No military general, Department of Defense official, or presidential adviser has been fired following last year’s chaotic withdrawal from Afghanistan, the first anniversary of which just passed.
The withdrawal concluded the country’s longest war. It was punctuated with the last service members leaving an Afghanistan controlled by the Taliban, just like when they arrived in the weeks after the Sept. 11, 2001, terrorist attack, and the largest emergency evacuation operation the military has ever conducted, though tens of thousands were left behind.
“Nobody’s head has rolled for this yet,” the father of the late Marine Corps Lance Cpl. Jared M. Schmitz told the Washington Examiner in an interview.
Mark Schmitz — whose son was among the 13 U.S. service members who were killed on Aug. 26, 2021, at the gates of Hamid Karzai International Airport in Kabul, Afghanistan, when a suicide bomber killed nearly 200 people — remains angry at leaders in Washington, D.C., whom he blames for his son’s death.
“The administration, as a whole, has been another embarrassment that only adds to the pain that we already have from just losing our kids because of incompetence. This should have never happened, as people have mentioned,” he said. “As I am seeing in a lot of other things that are going on in this administration right now, it seems to be a common theme. No accountability and they’re above the law.”
Schmitz’s frustration with the administration and defense officials for a lack of accountability for the chaotic and deadly withdrawal is not uncommon, as the country relives the collapse of the U.S.-backed Afghan government and revival of a Taliban regime, which occurred this time last year.
Marine Corps Lance Cpl. Jared M. Schmitz 1.jpeg
Rep. Seth Moulton (D-MA) told the Washington Examiner he hadn’t seen any real level of accountability, though he said the entirety of the 20-year war should be examined, not just the hasty exit.
“Proper accounting has to look back at the entire history of this war,” the Massachusetts lawmaker said in an interview. “I was properly critical of the administration for the way they conducted the withdrawal. But, of course, the administration found itself in that position due to Trump’s negotiations with the Taliban a few years before. So, we really do have to look at the entire history of this war and have an accounting for all the mistakes that were made all over time to ensure that doesn’t happen again.”
Moulton was not the only lawmaker to reference congressional oversight as the pathway to accountability and lessons learned from the longest war in U.S. history. The type of accounting that Moulton seeks could come after November, should the House flip into GOP control, noted Rep. Mike Turner (R-OH), the top Republican on the House Intelligence Committee.
“Obviously, if Congress changes hands this November, the Foreign Affairs Committee, the Intelligence Committee, and the Armed Services Committee will be turning to real oversight of the administration and the debacle of the hasty withdrawal of Afghanistan and the current status of Afghanistan,” Turner said in an interview with the Washington Examiner. “And we’ll be doing so with full authority to demand their compliance with requests for documents, data, and information.”

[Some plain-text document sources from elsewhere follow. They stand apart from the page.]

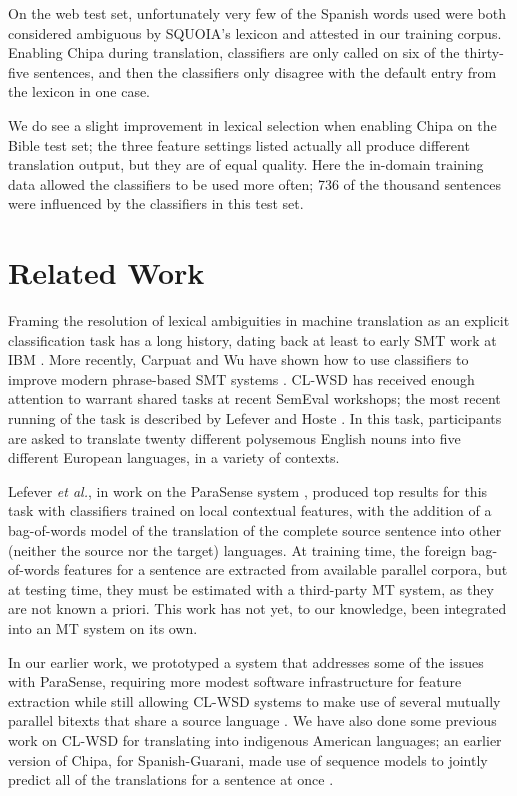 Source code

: On the web test set, unfortunately very few of the Spanish words used were both
considered ambiguous by SQUOIA's lexicon and attested in our training corpus.
Enabling Chipa during translation, classifiers are only called on six of the
thirty-five sentences, and then the classifiers only disagree with the default
entry from the lexicon in one case.

We do see a slight improvement in lexical selection when enabling Chipa on the
Bible test set; the three feature settings listed actually all produce
different translation output, but they are of equal quality. Here the in-domain
training data allowed the classifiers to be used more often; 736 of the
thousand sentences were influenced by the classifiers in this test set.

\section{Related Work}
Framing the resolution of lexical ambiguities in machine translation
as an explicit classification
task has a long history, dating back at least to early SMT work at IBM
\cite{Brown91word-sensedisambiguation}.  More recently, Carpuat and Wu have
shown how to use classifiers to improve modern phrase-based SMT systems
\cite{carpuatpsd}.
CL-WSD has received enough attention to warrant shared tasks at recent SemEval
workshops; the most recent running of the task is described by Lefever and
Hoste \cite{task10}.
In this task, participants are asked to translate twenty different polysemous
English nouns into five different European languages, in a variety of contexts.

Lefever \emph{et al.}, in work on the ParaSense system
\cite{lefever-hoste-decock:2011:ACL-HLT2011}, produced top results for
this task with classifiers trained on local contextual features, with the 
addition of a bag-of-words model of the translation of the complete source
sentence into other (neither the source nor the target) languages. At training
time, the foreign bag-of-words features for a sentence are extracted from
available parallel corpora, but at testing time, they must be
estimated with a third-party MT system, as they are not known a priori.
This work has not yet, to our knowledge, been integrated into an MT system
on its own.

In our earlier work, we prototyped a system that addresses some of the issues
with ParaSense, requiring more modest software infrastructure for feature
extraction while still allowing CL-WSD systems to make use of several mutually
parallel bitexts that share a source language
\cite{rudnick-liu-gasser:2013:SemEval-2013}.
We have also done some previous work on CL-WSD for translating into indigenous
American languages; an earlier version of Chipa, for Spanish-Guarani, made use
of sequence models to jointly predict all of the translations for a sentence at
once \cite{rudnick-gasser:2013:HyTra}.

In addition to Congress, the special inspector general for Afghan reconstruction, or SIGAR, has been tasked for years with providing oversight to the United States’s mission in Afghanistan, but they accused the State Department and Agency for International Development, or USAID, in June of failing to cooperate with their ongoing requests for information.
“The administration has thwarted any ability on [SIGAR’s] part to review information, to receive information. They’ve stonewalled them,” Turner added. “Many of us in Congress have demanded the administration comply with SIGAR requests, and they are not. It’s unprecedented for an administration to so completely thwart the work of an inspector general.”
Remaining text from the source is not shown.